The amount of cadmium that might be released in such a scenario can be reasonably estimated by a saliva surrogate, such as water.  In Product Safety Laboratory project reports 2009-1123 and 2010-1290, migration of high content cadmium jewellery (total content up to 93%) into water was measured for extended periods.  From all tested samples, the highest level of migration following 2-hours in water was 13.5 ppm (13.5 mg/kg).  Using the same reasoning as above, a 7.31 g piece of jewellery could potentially release 0.1 mg (=13.5 mg/kg x 0.0073 kg).
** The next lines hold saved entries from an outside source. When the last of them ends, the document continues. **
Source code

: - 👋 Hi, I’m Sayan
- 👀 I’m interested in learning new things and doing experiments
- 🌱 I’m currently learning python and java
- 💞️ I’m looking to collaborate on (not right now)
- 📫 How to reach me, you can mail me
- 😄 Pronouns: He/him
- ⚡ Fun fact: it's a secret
For a child aged 7 months to 4 years old (13 kg):
0.1 mg/13 kg = 0.0077 mg/kg bw
Therefore, a child licking or sucking a piece of cadmium containing jewellery every day for 2 hours could be potentially exposed at a level of 0.0077 mg/kg bw/day (7.7 μg/kg bw/day).  While this is a conservative estimate, this level is considerably higher than the chronic oral exposure limits described in Section 2 of this report (ranging from 0.1 to 1 μg/kg bw/day).
Current levels of cadmium in children's jewellery may therefore also pose an unacceptable risk for chronic effects.  However, it is acknowledged that the poor palatability (i.e. bad taste) of cadmium may reduce the likelihood of a child licking/sucking of a piece of high-content cadmium jewellery on a regular basis.

12. Proposed Guideline with Regards to Chronic Risks

Chronic risks should be eliminated by the substantial reduction of total cadmium levels in children's jewellery to 130 ppm (0.013%), as proposed in the previous section. As a hypothetical scenario, assume that a 7.31 g piece of jewellery (i.e. heaviest ingestible) contains 130 ppm total cadmium (130 mg/kg).
130 mg/kg × 0.0073 kg = 0.950 mg = 950 µg
This means that under the proposed guideline of 130 ppm, a piece of ingestible jewellery should not contain more than 950 μg total cadmium.  As discussed in the previous example, the highest 2-hour (water) migration value was 13.5 ppm (13.5 mg/kg).  For the purpose of this report, this value can also be expressed as a ratio (i.e. 13.5 mg/kg x 1 kg/1000000 mg = 0.0000135).
Therefore, the theoretical maximum amount of cadmium that might migrate out of such a sample can be calculated:
950 µg × 0.0000135 = 0.0128 µg
For a child aged 7 months to 4 years old (13 kg):
0.0128 µg/13 kg = 0.001 µg/kg bw
Since this calculated exposure (0.001 µg/kg bw or 0.001 µg/kg bw/day) is much lower than the chronic oral exposure limits described previously (0.1 to 1 µg/kg bw/day), the above hypothetical example demonstrates that a reduction in the total cadmium content of jewellery to 130 ppm would be protective of chronic effects attributable to cadmium.